We needn’t rob Peter to pay Paul.

We wouldn’t be in such a bind if all of our home loans were held by individual banks. Where deeply underwater loans are not securitized—that is, held entirely by a single lender—there are no collective action hurdles, and principal is written down to the point at which borrowers have equity in their homes and can pay down their debts. Why? Because bank executives know that underwater loans default in high numbers, which dramatically lowers banks’ expected returns. They have strong incentives to write down loans and cut their losses.

Now consider another class of underwater mortgages: securitized loans held, ultimately, by millions of investors. These loans, which now account for the great bulk of deeply underwater mortgages, are typically not written down. That’s because the millions of investors in these pools cannot readily find one another, convene, and agree either to write down the loans or sell them to parties who can. This is a clear collective action problem, so we empower trustees and servicers to act as their agents, but even these agents don’t write down or sell off the loans. They should, but they can’t because the pooling and servicing agreements under which these loans were combined—drafted as they were during the bubble when few expected a crash and securitizers pushed product in haste—typically prohibit or otherwise prevent their doing so.

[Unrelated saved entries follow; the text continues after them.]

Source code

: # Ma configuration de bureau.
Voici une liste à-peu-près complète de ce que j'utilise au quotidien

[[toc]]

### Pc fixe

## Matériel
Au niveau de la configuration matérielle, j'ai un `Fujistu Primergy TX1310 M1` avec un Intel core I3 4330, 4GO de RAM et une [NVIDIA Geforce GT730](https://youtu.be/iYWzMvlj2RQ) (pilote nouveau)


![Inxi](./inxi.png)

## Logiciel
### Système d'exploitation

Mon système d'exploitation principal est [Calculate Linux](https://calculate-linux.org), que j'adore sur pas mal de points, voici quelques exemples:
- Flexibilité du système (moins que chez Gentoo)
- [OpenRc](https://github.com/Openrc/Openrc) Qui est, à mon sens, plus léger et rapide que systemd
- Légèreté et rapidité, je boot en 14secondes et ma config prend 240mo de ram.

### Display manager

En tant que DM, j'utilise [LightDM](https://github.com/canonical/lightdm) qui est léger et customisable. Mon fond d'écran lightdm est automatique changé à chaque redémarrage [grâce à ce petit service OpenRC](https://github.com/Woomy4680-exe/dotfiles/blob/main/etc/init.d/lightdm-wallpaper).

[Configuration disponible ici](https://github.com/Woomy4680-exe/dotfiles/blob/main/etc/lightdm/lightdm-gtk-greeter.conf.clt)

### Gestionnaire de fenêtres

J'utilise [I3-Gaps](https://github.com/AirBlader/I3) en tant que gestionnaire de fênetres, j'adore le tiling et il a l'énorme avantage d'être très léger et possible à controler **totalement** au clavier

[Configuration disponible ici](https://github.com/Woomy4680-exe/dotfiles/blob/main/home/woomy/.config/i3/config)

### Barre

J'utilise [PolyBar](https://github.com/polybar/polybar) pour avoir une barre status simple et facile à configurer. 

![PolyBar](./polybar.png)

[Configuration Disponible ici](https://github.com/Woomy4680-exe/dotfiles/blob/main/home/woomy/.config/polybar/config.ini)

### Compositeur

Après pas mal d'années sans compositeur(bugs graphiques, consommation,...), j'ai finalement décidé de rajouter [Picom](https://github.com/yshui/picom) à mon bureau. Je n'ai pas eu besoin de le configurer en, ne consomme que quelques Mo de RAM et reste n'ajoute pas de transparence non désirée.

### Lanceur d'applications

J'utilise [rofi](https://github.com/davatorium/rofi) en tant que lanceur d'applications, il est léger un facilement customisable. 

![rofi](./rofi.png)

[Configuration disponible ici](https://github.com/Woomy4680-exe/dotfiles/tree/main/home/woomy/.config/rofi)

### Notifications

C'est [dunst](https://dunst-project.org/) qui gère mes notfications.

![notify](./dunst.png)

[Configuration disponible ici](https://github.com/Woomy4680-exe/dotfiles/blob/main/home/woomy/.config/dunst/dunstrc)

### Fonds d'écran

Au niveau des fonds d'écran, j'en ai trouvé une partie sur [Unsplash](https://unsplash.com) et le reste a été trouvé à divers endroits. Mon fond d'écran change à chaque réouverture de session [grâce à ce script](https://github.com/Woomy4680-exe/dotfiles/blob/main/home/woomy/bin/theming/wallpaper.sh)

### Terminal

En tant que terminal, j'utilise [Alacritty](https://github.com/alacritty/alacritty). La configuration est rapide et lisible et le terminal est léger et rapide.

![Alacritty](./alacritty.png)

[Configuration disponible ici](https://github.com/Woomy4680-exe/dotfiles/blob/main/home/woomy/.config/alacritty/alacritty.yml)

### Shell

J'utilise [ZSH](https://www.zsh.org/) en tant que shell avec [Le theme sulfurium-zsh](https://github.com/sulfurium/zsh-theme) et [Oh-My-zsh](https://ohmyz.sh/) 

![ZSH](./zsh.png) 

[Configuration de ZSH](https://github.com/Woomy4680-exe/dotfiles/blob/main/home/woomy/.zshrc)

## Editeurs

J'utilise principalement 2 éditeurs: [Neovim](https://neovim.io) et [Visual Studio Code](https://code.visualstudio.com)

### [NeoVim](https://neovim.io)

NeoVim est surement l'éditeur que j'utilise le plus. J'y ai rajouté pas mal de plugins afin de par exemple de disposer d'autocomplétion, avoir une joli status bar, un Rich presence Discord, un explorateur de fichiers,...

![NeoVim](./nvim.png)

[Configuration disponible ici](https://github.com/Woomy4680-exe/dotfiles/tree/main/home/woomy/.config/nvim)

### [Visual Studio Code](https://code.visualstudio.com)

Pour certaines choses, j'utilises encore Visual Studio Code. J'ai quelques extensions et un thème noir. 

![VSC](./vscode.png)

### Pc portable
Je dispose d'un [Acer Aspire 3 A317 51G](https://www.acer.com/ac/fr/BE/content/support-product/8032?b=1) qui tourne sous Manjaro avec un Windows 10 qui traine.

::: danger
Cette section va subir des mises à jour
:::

Enter the eminent domain plan, which enables an agent other than the trustee or servicer—in this case, a government—to sidestep these market-clogging contracts and refinance debt so that markets can properly price assets and recoup value. It is this recouped value that can benefit everyone.

Everyone? Yes. Lien-holders who are first in line receive fair-market value for their presently unmarketable assets. Investors in the new written-down loans—including current bondholders—get a return on the funds that they lend to the cities to pay the first lien-holders. Homeowners get positive equity and sustainable debt. Neighbors stop losing on the values of their homes, cities maintain property tax bases, and everyone now suffering spillover loss finally sees real recovery. Even second lien-holders have a chance to gain, whereas in foreclosure they get nothing.

Eminent domain is not the zero-sum game its opponents make it out to be. We can pay Peter and Paul—and everyone else.